## What to do:
The data is to be set down once more, exactly as it reads.

(Saved data entries)
+===+
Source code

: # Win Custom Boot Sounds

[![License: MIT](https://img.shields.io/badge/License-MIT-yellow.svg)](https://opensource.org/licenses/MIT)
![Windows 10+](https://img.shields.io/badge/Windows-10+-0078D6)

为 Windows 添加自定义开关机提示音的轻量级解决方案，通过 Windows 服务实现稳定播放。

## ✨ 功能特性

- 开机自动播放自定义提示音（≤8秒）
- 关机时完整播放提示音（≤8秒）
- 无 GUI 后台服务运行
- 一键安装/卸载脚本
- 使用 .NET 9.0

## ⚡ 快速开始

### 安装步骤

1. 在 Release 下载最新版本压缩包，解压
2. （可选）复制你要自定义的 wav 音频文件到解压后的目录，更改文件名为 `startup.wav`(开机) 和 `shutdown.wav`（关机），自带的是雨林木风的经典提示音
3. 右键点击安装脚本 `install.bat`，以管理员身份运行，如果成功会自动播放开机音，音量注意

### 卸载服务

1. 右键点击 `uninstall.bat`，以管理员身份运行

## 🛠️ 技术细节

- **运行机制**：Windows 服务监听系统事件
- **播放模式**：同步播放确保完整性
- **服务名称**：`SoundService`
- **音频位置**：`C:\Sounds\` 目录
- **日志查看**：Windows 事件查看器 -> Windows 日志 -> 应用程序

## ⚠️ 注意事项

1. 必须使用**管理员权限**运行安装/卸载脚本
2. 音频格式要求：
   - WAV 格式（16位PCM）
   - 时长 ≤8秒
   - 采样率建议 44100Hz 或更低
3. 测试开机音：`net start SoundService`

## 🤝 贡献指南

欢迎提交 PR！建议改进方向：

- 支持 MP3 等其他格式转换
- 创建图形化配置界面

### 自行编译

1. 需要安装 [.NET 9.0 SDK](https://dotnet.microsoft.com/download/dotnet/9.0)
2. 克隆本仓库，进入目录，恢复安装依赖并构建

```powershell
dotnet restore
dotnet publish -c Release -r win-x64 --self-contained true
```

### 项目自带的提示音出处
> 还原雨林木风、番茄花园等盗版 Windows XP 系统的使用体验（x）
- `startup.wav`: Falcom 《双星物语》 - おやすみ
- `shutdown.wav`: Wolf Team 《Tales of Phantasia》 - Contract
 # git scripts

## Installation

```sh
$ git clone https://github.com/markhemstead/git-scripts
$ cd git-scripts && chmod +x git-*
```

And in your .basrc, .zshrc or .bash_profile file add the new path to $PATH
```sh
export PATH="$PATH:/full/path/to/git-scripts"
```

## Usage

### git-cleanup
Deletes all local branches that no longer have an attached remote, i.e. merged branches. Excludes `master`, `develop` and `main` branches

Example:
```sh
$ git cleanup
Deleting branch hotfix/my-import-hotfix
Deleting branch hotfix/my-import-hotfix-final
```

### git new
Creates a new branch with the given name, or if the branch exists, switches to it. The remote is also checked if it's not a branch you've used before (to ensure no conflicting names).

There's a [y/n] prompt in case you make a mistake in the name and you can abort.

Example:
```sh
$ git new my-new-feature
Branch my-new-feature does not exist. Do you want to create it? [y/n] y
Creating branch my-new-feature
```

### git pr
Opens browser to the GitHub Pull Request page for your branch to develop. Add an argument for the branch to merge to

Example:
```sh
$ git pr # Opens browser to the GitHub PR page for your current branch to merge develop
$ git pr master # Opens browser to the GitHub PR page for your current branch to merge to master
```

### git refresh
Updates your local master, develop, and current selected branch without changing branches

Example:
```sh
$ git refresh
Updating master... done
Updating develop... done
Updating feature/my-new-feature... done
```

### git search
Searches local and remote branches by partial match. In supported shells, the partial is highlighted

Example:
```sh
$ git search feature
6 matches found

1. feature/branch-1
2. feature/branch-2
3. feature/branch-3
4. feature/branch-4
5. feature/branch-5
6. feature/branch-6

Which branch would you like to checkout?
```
+===+
## Task output:
Source code

: # Win Custom Boot Sounds

[![License: MIT](https://img.shields.io/badge/License-MIT-yellow.svg)](https://opensource.org/licenses/MIT)
![Windows 10+](https://img.shields.io/badge/Windows-10+-0078D6)

为 Windows 添加自定义开关机提示音的轻量级解决方案，通过 Windows 服务实现稳定播放。

## ✨ 功能特性

- 开机自动播放自定义提示音（≤8秒）
- 关机时完整播放提示音（≤8秒）
- 无 GUI 后台服务运行
- 一键安装/卸载脚本
- 使用 .NET 9.0

## ⚡ 快速开始

### 安装步骤

1. 在 Release 下载最新版本压缩包，解压
2. （可选）复制你要自定义的 wav 音频文件到解压后的目录，更改文件名为 `startup.wav`(开机) 和 `shutdown.wav`（关机），自带的是雨林木风的经典提示音
3. 右键点击安装脚本 `install.bat`，以管理员身份运行，如果成功会自动播放开机音，音量注意

### 卸载服务

1. 右键点击 `uninstall.bat`，以管理员身份运行

## 🛠️ 技术细节

- **运行机制**：Windows 服务监听系统事件
- **播放模式**：同步播放确保完整性
- **服务名称**：`SoundService`
- **音频位置**：`C:\Sounds\` 目录
- **日志查看**：Windows 事件查看器 -> Windows 日志 -> 应用程序

## ⚠️ 注意事项

1. 必须使用**管理员权限**运行安装/卸载脚本
2. 音频格式要求：
   - WAV 格式（16位PCM）
   - 时长 ≤8秒
   - 采样率建议 44100Hz 或更低
3. 测试开机音：`net start SoundService`

## 🤝 贡献指南

欢迎提交 PR！建议改进方向：

- 支持 MP3 等其他格式转换
- 创建图形化配置界面

### 自行编译

1. 需要安装 [.NET 9.0 SDK](https://dotnet.microsoft.com/download/dotnet/9.0)
2. 克隆本仓库，进入目录，恢复安装依赖并构建

```powershell
dotnet restore
dotnet publish -c Release -r win-x64 --self-contained true
```

### 项目自带的提示音出处
> 还原雨林木风、番茄花园等盗版 Windows XP 系统的使用体验（x）
- `startup.wav`: Falcom 《双星物语》 - おやすみ
- `shutdown.wav`: Wolf Team 《Tales of Phantasia》 - Contract
 # git scripts

## Installation

```sh
$ git clone https://github.com/markhemstead/git-scripts
$ cd git-scripts && chmod +x git-*
```

And in your .basrc, .zshrc or .bash_profile file add the new path to $PATH
```sh
export PATH="$PATH:/full/path/to/git-scripts"
```

## Usage

### git-cleanup
Deletes all local branches that no longer have an attached remote, i.e. merged branches. Excludes `master`, `develop` and `main` branches

Example:
```sh
$ git cleanup
Deleting branch hotfix/my-import-hotfix
Deleting branch hotfix/my-import-hotfix-final
```

### git new
Creates a new branch with the given name, or if the branch exists, switches to it. The remote is also checked if it's not a branch you've used before (to ensure no conflicting names).

There's a [y/n] prompt in case you make a mistake in the name and you can abort.

Example:
```sh
$ git new my-new-feature
Branch my-new-feature does not exist. Do you want to create it? [y/n] y
Creating branch my-new-feature
```

### git pr
Opens browser to the GitHub Pull Request page for your branch to develop. Add an argument for the branch to merge to

Example:
```sh
$ git pr # Opens browser to the GitHub PR page for your current branch to merge develop
$ git pr master # Opens browser to the GitHub PR page for your current branch to merge to master
```

### git refresh
Updates your local master, develop, and current selected branch without changing branches

Example:
```sh
$ git refresh
Updating master... done
Updating develop... done
Updating feature/my-new-feature... done
```

### git search
Searches local and remote branches by partial match. In supported shells, the partial is highlighted

Example:
```sh
$ git search feature
6 matches found

1. feature/branch-1
2. feature/branch-2
3. feature/branch-3
4. feature/branch-4
5. feature/branch-5
6. feature/branch-6

Which branch would you like to checkout?
```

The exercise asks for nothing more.